If finishing Kona was not enough of a “high” for me, the icing on the cake was getting married 2 days after the race, to my best friend and the most loving supportive person in the world, Michael Satterlee, my husband. We had an intimate ceremony in Kukio beach north of Kona, with Steve -who is like a Dad to me- as a witness and 21 green sea turtles as guests. It was just perfect and magical. I wanted to celebrate with our love commitment, my mom’s life. She had passed 6 years prior in 2009, on that day, Oct 13th. Kona has indeed a special place in my heart.
Craig: Congratulations on completing the Florida Ultraman in February! What was that experience like?
Claudia: Ultraman Florida is a completely different experience from any race I had done before. It’s a 3-day event covering 321.6 miles. Day one is a 6.2 mile swim and 92 mile bike, day two is 171 mile bike and day three, 52.4 mile run. Each day has a 12-hour cut-off time.
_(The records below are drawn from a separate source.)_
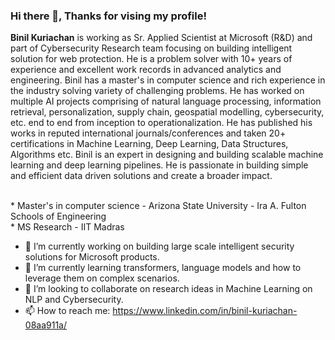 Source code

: 
### Hi there 👋, Thanks for vising my profile!

**Binil Kuriachan** is working as Sr. Applied Scientist at Microsoft (R&D) and part of Cybersecurity Research team focusing on building intelligent solution for web protection. He is a problem solver with 10+ years of experience and excellent work records in advanced analytics and engineering. Binil has a master's in computer science and rich experience in the industry solving variety of challenging problems. He has worked on multiple AI projects comprising of natural language processing, information retrieval, personalization, supply chain, geospatial modelling, cybersecurity, etc. end to end from inception to operationalization. He has published his works in reputed international journals/conferences and taken 20+ certifications in Machine Learning, Deep Learning, Data Structures, Algorithms etc. Binil is an expert in designing and building scalable machine learning and deep learning pipelines. He is passionate in building simple and efficient data driven solutions and create a broader impact.

 <br> * Master's in computer science - Arizona State University - Ira A. Fulton Schools of Engineering 
 <br> * MS Research - IIT Madras <br>
 
- 🔭 I’m currently working on building large scale intelligent security solutions for Microsoft products.
- 🌱 I’m currently learning transformers, language models and how to leverage them on complex scenarios.
- 👯 I’m looking to collaborate on research ideas in Machine Learning on NLP and Cybersecurity.
- 📫 How to reach me: https://www.linkedin.com/in/binil-kuriachan-08aa911a/ 


<!--
**bkuriach/bkuriach** is a ✨ _special_ ✨ repository because its `README.md` (this file) appears on your GitHub profile.

Here are some ideas to get you started:

- 🔭 I’m currently working on ...
- 🌱 I’m currently learning ...
- 👯 I’m looking to collaborate on ...
- 🤔 I’m looking for help with ...
- 💬 Ask me about ...
- 📫 How to reach me: ...
- 😄 Pronouns: ...
- ⚡ Fun fact: ...
-->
This race is by “invitation only” and only 50 athletes are chosen worldwide. The race course on the bike and run is not closed to traffic and there is no drafting allowed, not even in the swim. Athletes have to come to a complete stop, putting a foot down in every traffic light and stop sign to avoid penalty or DQ. Every athlete needs a kayak escort for the swim and “crew vehicle for support”. I had finished Ironman New Zealand in March 2019 with a high and lots of energy left in the tank. I knew my coach Shangrila Rendon was right. I was capable of doing longer distances. I had started building my resume since 2018 by doing ultra-distances again (200+ mile bike events, 50K trail runs and I had completed six IM events. Coach Shangrila encouraged me to apply for UMFL, but I did it with hesitation due to the cost, the training involved, my age, having a full-time job, not enough daylight and a myriad of other reasons, BUT, I sent in my application anyway. When I got the e-mail from the race directors that I was “invited to race”, it was like winning the Kona lottery all over again. WOW!! I was nervous but excited. I was accepted and it was real, now I had to get a training plan together and get my ass in shape for this monster of a race.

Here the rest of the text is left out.